EXERCISE DESCRIPTION →
Go through the entries below and collect each line with the string "tasks" in it.

EXERCISE DATA →
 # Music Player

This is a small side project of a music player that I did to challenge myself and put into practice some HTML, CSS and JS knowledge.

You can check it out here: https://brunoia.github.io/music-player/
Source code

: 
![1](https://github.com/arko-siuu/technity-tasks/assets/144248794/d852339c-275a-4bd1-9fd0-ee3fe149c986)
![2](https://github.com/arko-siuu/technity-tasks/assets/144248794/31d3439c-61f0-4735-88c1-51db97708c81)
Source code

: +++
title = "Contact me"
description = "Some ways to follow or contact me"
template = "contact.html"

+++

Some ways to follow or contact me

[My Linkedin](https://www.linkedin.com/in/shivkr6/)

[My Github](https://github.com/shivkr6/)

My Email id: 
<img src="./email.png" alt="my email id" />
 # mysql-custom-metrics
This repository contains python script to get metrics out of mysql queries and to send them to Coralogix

...

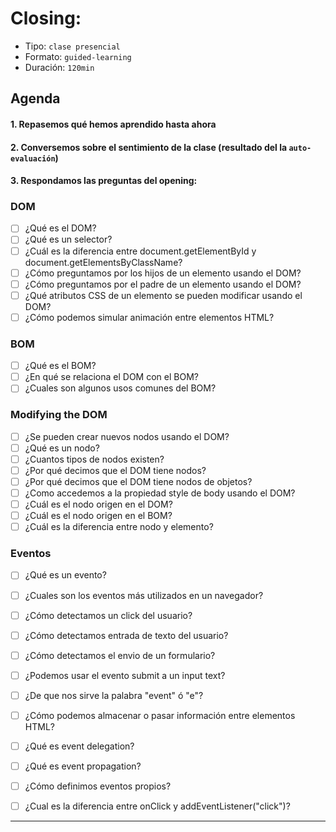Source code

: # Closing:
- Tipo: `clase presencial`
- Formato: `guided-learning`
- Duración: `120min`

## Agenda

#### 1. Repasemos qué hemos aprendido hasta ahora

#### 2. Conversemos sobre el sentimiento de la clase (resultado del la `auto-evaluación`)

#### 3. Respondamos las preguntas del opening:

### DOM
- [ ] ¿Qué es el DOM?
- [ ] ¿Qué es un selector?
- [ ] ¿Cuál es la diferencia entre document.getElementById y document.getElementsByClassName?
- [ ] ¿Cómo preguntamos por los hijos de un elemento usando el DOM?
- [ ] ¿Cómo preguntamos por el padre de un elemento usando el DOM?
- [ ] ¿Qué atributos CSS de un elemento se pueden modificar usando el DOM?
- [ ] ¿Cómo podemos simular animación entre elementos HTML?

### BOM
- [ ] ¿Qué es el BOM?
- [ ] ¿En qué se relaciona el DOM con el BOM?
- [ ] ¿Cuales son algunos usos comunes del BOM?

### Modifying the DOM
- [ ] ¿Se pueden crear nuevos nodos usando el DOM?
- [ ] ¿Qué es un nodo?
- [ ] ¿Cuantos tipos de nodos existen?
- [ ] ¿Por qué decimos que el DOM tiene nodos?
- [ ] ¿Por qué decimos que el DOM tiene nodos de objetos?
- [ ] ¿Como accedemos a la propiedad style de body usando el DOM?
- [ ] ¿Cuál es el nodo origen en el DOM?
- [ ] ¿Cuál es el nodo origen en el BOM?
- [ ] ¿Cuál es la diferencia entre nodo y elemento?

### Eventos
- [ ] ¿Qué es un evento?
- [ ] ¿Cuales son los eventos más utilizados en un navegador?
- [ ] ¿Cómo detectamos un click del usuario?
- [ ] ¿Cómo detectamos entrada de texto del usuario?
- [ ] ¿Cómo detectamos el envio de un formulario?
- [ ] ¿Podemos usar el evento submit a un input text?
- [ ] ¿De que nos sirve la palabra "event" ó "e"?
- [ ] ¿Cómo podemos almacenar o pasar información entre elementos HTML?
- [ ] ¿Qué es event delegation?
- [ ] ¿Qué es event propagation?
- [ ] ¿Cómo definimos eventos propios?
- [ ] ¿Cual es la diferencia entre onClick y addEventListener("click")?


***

--

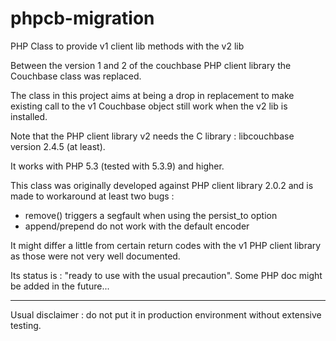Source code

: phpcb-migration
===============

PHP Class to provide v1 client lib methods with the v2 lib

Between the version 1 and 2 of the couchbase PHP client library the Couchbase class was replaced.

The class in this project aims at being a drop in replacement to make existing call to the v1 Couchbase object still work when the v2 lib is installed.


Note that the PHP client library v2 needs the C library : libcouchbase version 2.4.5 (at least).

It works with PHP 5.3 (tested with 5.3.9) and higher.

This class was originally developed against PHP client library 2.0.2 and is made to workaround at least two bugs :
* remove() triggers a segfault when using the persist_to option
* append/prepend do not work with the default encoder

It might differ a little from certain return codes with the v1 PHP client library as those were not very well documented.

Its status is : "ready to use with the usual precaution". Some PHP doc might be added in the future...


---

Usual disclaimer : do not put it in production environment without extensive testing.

RESULT OF THIS TASK →
![1](https://github.com/arko-siuu/technity-tasks/assets/144248794/d852339c-275a-4bd1-9fd0-ee3fe149c986)
![2](https://github.com/arko-siuu/technity-tasks/assets/144248794/31d3439c-61f0-4735-88c1-51db97708c81)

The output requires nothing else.